Relaxation-optimized correlation spectroscopy ROCSY for assigning 1H or 13C spin systems in large proteins

Solution NMR studies of large systems are hampered by rapid signal decay. We hereby introduce ROCSY (relaxation-optimized total correlation spectroscopy), which maximizes transfer efficiency across J-coupling-connected spin networks by minimizing the amount of time magnetization spends in the transverse plane. Hard pulses are substituted into the Clean-CITY TOCSY pulse element first developed by Ernst and co-workers, allowing for longer delays in which magnetization is aligned along the z-axis.
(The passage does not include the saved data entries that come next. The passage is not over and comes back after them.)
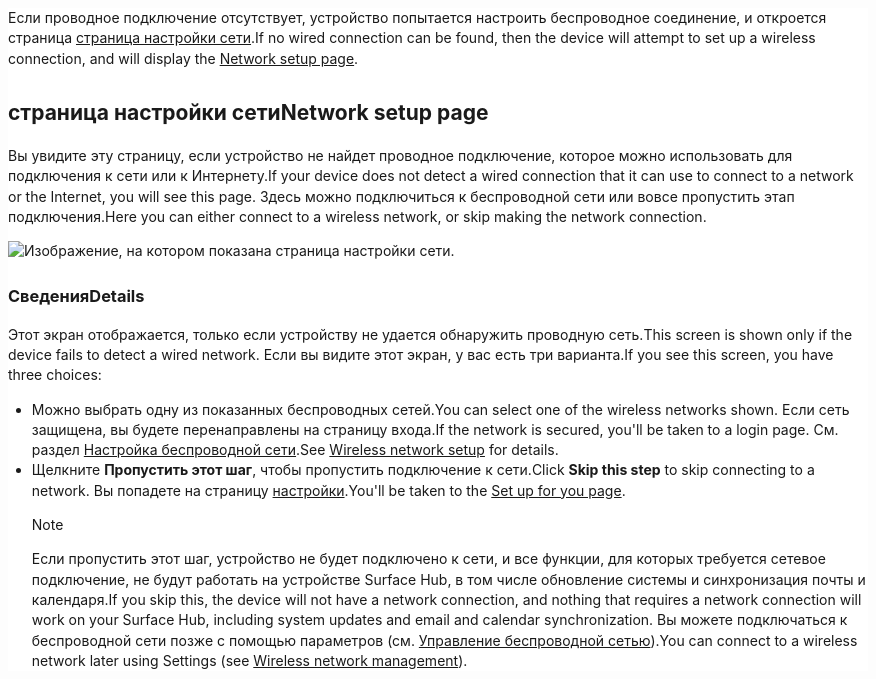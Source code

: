 <span data-ttu-id="dfd7e-145">Если проводное подключение отсутствует, устройство попытается настроить беспроводное соединение, и откроется страница [страница настройки сети](#network-setup).</span><span class="sxs-lookup"><span data-stu-id="dfd7e-145">If no wired connection can be found, then the device will attempt to set up a wireless connection, and will display the [Network setup page](#network-setup).</span></span>

## <a href="" id="network-setup"></a><span data-ttu-id="dfd7e-146">страница настройки сети</span><span class="sxs-lookup"><span data-stu-id="dfd7e-146">Network setup page</span></span>


<span data-ttu-id="dfd7e-147">Вы увидите эту страницу, если устройство не найдет проводное подключение, которое можно использовать для подключения к сети или к Интернету.</span><span class="sxs-lookup"><span data-stu-id="dfd7e-147">If your device does not detect a wired connection that it can use to connect to a network or the Internet, you will see this page.</span></span> <span data-ttu-id="dfd7e-148">Здесь можно подключиться к беспроводной сети или вовсе пропустить этап подключения.</span><span class="sxs-lookup"><span data-stu-id="dfd7e-148">Here you can either connect to a wireless network, or skip making the network connection.</span></span>

![Изображение, на котором показана страница настройки сети.](images/setupnetworksetup-1.png)

### <span data-ttu-id="dfd7e-150">Сведения</span><span class="sxs-lookup"><span data-stu-id="dfd7e-150">Details</span></span>

<span data-ttu-id="dfd7e-151">Этот экран отображается, только если устройству не удается обнаружить проводную сеть.</span><span class="sxs-lookup"><span data-stu-id="dfd7e-151">This screen is shown only if the device fails to detect a wired network.</span></span> <span data-ttu-id="dfd7e-152">Если вы видите этот экран, у вас есть три варианта.</span><span class="sxs-lookup"><span data-stu-id="dfd7e-152">If you see this screen, you have three choices:</span></span>

-   <span data-ttu-id="dfd7e-153">Можно выбрать одну из показанных беспроводных сетей.</span><span class="sxs-lookup"><span data-stu-id="dfd7e-153">You can select one of the wireless networks shown.</span></span> <span data-ttu-id="dfd7e-154">Если сеть защищена, вы будете перенаправлены на страницу входа.</span><span class="sxs-lookup"><span data-stu-id="dfd7e-154">If the network is secured, you'll be taken to a login page.</span></span> <span data-ttu-id="dfd7e-155">См. раздел [Настройка беспроводной сети](#wireless).</span><span class="sxs-lookup"><span data-stu-id="dfd7e-155">See [Wireless network setup](#wireless) for details.</span></span>
-   <span data-ttu-id="dfd7e-156">Щелкните **Пропустить этот шаг**, чтобы пропустить подключение к сети.</span><span class="sxs-lookup"><span data-stu-id="dfd7e-156">Click **Skip this step** to skip connecting to a network.</span></span> <span data-ttu-id="dfd7e-157">Вы попадете на страницу [настройки](#set-up-for-you).</span><span class="sxs-lookup"><span data-stu-id="dfd7e-157">You'll be taken to the [Set up for you page](#set-up-for-you).</span></span>
    >[!NOTE]
    ><span data-ttu-id="dfd7e-158">Если пропустить этот шаг, устройство не будет подключено к сети, и все функции, для которых требуется сетевое подключение, не будут работать на устройстве Surface Hub, в том числе обновление системы и синхронизация почты и календаря.</span><span class="sxs-lookup"><span data-stu-id="dfd7e-158">If you skip this, the device will not have a network connection, and nothing that requires a network connection will work on your Surface Hub, including system updates and email and calendar synchronization.</span></span> <span data-ttu-id="dfd7e-159">Вы можете подключаться к беспроводной сети позже с помощью параметров (см. [Управление беспроводной сетью](wireless-network-management-for-surface-hub.md)).</span><span class="sxs-lookup"><span data-stu-id="dfd7e-159">You can connect to a wireless network later using Settings (see [Wireless network management](wireless-network-management-for-surface-hub.md)).</span></span>
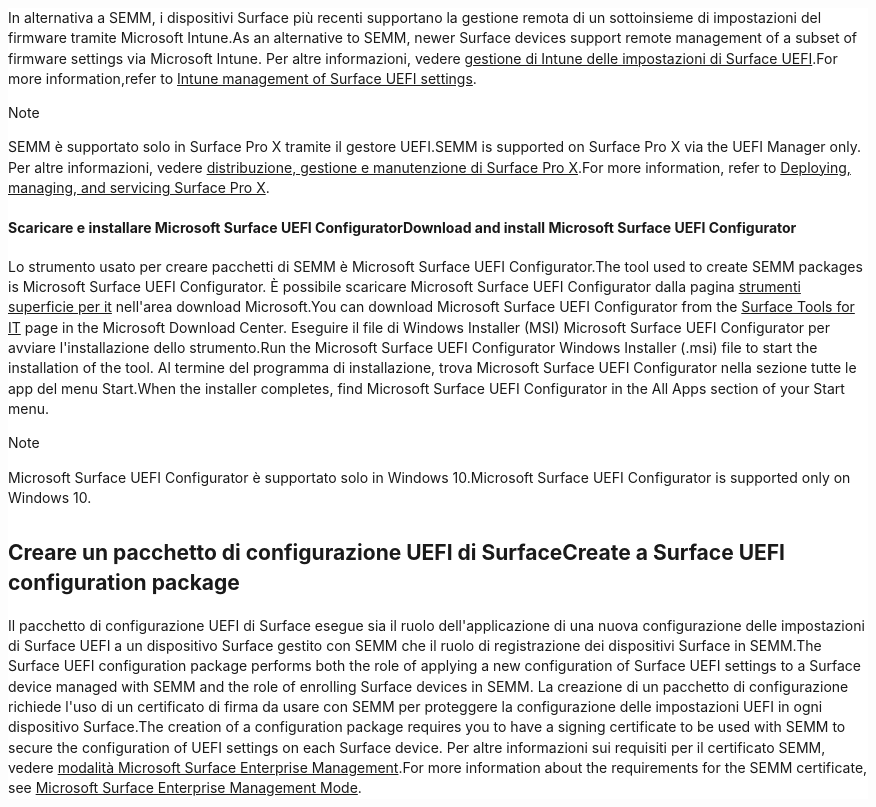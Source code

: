 <span data-ttu-id="e0ddc-109">In alternativa a SEMM, i dispositivi Surface più recenti supportano la gestione remota di un sottoinsieme di impostazioni del firmware tramite Microsoft Intune.</span><span class="sxs-lookup"><span data-stu-id="e0ddc-109">As an alternative to SEMM, newer Surface devices support remote management of a subset of firmware settings via Microsoft Intune.</span></span> <span data-ttu-id="e0ddc-110">Per altre informazioni, vedere [gestione di Intune delle impostazioni di Surface UEFI](surface-manage-dfci-guide.md).</span><span class="sxs-lookup"><span data-stu-id="e0ddc-110">For more information,refer to [Intune management of Surface UEFI settings](surface-manage-dfci-guide.md).</span></span>

> [!NOTE]
> <span data-ttu-id="e0ddc-111">SEMM è supportato solo in Surface Pro X tramite il gestore UEFI.</span><span class="sxs-lookup"><span data-stu-id="e0ddc-111">SEMM is supported on Surface Pro X via the UEFI Manager only.</span></span> <span data-ttu-id="e0ddc-112">Per altre informazioni, vedere [distribuzione, gestione e manutenzione di Surface Pro X](surface-pro-arm-app-management.md).</span><span class="sxs-lookup"><span data-stu-id="e0ddc-112">For more information, refer to [Deploying, managing, and servicing Surface Pro X](surface-pro-arm-app-management.md).</span></span>

#### <span data-ttu-id="e0ddc-113">Scaricare e installare Microsoft Surface UEFI Configurator</span><span class="sxs-lookup"><span data-stu-id="e0ddc-113">Download and install Microsoft Surface UEFI Configurator</span></span>

<span data-ttu-id="e0ddc-114">Lo strumento usato per creare pacchetti di SEMM è Microsoft Surface UEFI Configurator.</span><span class="sxs-lookup"><span data-stu-id="e0ddc-114">The tool used to create SEMM packages is Microsoft Surface UEFI Configurator.</span></span> <span data-ttu-id="e0ddc-115">È possibile scaricare Microsoft Surface UEFI Configurator dalla pagina [strumenti superficie per it](https://www.microsoft.com/download/details.aspx?id=46703) nell'area download Microsoft.</span><span class="sxs-lookup"><span data-stu-id="e0ddc-115">You can download Microsoft Surface UEFI Configurator from the [Surface Tools for IT](https://www.microsoft.com/download/details.aspx?id=46703) page in the Microsoft Download Center.</span></span>
<span data-ttu-id="e0ddc-116">Eseguire il file di Windows Installer (MSI) Microsoft Surface UEFI Configurator per avviare l'installazione dello strumento.</span><span class="sxs-lookup"><span data-stu-id="e0ddc-116">Run the Microsoft Surface UEFI Configurator Windows Installer (.msi) file to start the installation of the tool.</span></span> <span data-ttu-id="e0ddc-117">Al termine del programma di installazione, trova Microsoft Surface UEFI Configurator nella sezione tutte le app del menu Start.</span><span class="sxs-lookup"><span data-stu-id="e0ddc-117">When the installer completes, find Microsoft Surface UEFI Configurator in the All Apps section of your Start menu.</span></span>

>[!NOTE]
><span data-ttu-id="e0ddc-118">Microsoft Surface UEFI Configurator è supportato solo in Windows 10.</span><span class="sxs-lookup"><span data-stu-id="e0ddc-118">Microsoft Surface UEFI Configurator is supported only on Windows 10.</span></span>

## <span data-ttu-id="e0ddc-119">Creare un pacchetto di configurazione UEFI di Surface</span><span class="sxs-lookup"><span data-stu-id="e0ddc-119">Create a Surface UEFI configuration package</span></span>

<span data-ttu-id="e0ddc-120">Il pacchetto di configurazione UEFI di Surface esegue sia il ruolo dell'applicazione di una nuova configurazione delle impostazioni di Surface UEFI a un dispositivo Surface gestito con SEMM che il ruolo di registrazione dei dispositivi Surface in SEMM.</span><span class="sxs-lookup"><span data-stu-id="e0ddc-120">The Surface UEFI configuration package performs both the role of applying a new configuration of Surface UEFI settings to a Surface device managed with SEMM and the role of enrolling Surface devices in SEMM.</span></span> <span data-ttu-id="e0ddc-121">La creazione di un pacchetto di configurazione richiede l'uso di un certificato di firma da usare con SEMM per proteggere la configurazione delle impostazioni UEFI in ogni dispositivo Surface.</span><span class="sxs-lookup"><span data-stu-id="e0ddc-121">The creation of a configuration package requires you to have a signing certificate to be used with SEMM to secure the configuration of UEFI settings on each Surface device.</span></span> <span data-ttu-id="e0ddc-122">Per altre informazioni sui requisiti per il certificato SEMM, vedere [modalità Microsoft Surface Enterprise Management](https://technet.microsoft.com/itpro/surface/surface-enterprise-management-mode).</span><span class="sxs-lookup"><span data-stu-id="e0ddc-122">For more information about the requirements for the SEMM certificate, see [Microsoft Surface Enterprise Management Mode](https://technet.microsoft.com/itpro/surface/surface-enterprise-management-mode).</span></span>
This has the following consequences: 1) transverse relaxation is minimized, 2) resonance offset effects are minimized, 3) and through-space nuclear Overhauser enhancement (NOE) adds to J-coupling-mediated magnetization transfer. The major drawbacks of the technique are additional heat generation produced by the hard pulses and complication of analysis by the additional through-space NOE magnetization transfer. We demonstrate H_alpha-to-HN correlations not possible using conventional ¹H-TOCSY in a ¹⁵N-enriched sample of PagP (a 161-residue integral membrane protein) in dodecylphosphocholine detergent micelles. We also demonstrate enhanced signal-to-noise compared to ¹³C-TOCSY in a ¹⁵N,¹³C-enriched sample of cardiac troponin C N-terminal domain. We thus propose that ROCSY can be used to boost signal in any protein NMR experiment that utilizes TOCSY, with greater enhancements seen in higher molecular weight systems.